I think this might be a mourning ring. Mourning rings often held a hair or something and were worn in memory of a deceased loved one. They were especially popular in Great Britain in the 17th through 19th centuries. Often there was an enameled skull somewhere on the ring.

The ring shown in the photo above is silver and seems to have glass over some other type of hard surface. Whatever was held under the glass has evidently deteriorated or disappeared. Sometimes there were miniature portraits under the glass.

It is one of those things that I don't know very much about. I've never personally seen a good similar example to go by.

Below is a photo of a mourning ring containing a woven hair pattern.

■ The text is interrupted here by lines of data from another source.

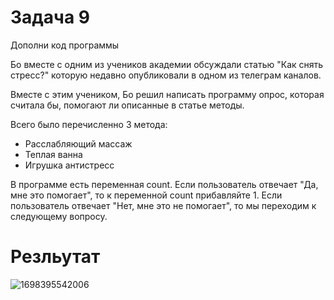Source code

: # Задача 9

Дополни код программы

Бо вместе с одним из учеников академии обсуждали статью "Как снять стресс?" которую недавно опубликовали в одном из телеграм каналов.

Вместе с этим учеником, Бо решил написать программу опрос, которая считала бы, помогают ли описанные в статье методы.

Всего было перечисленно 3 метода:

- Расслабляющий массаж
- Теплая ванна
- Игрушка антистресс

В программе есть переменная count. Если пользователь отвечает "Да, мне это помогает", то к переменной count прибавляйте 1. Если пользователь отвечает "Нет, мне это не помогает", то мы переходим к следующему вопросу.

# Резльутат

![1698395542006](image/task/1698395542006.png)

Of course it has never been exposed to salt water and is in very good condition.

I just don't know about the above example - if it really is a mourning ring or not, and I don't know if it came from a wreck or not. I suspect not.

As always, if you have any thoughts on this I'd like to hear them.

Good Example of a Mourning Ring.

Have you ever heard of a coin that is worth more as a MS-65 than a Proof 65 coin. There is one. It is the 1877 Indian Head Cent. And in MS-65 conditions, worth about $13,000.

Check out your Indian Head finds.

If you'd like to know more about the 1877 and why it is so valuable, check out this link.

A few days ago I gave a link to a site that discussed some of the military training that took place on Hutchinson Island during WW II.

You can still see many signs of that activity. For one thing you'll see concrete foundations where watch towers or other structures once stood. There is one such foundation just north of John Brooks Park just south of the condos.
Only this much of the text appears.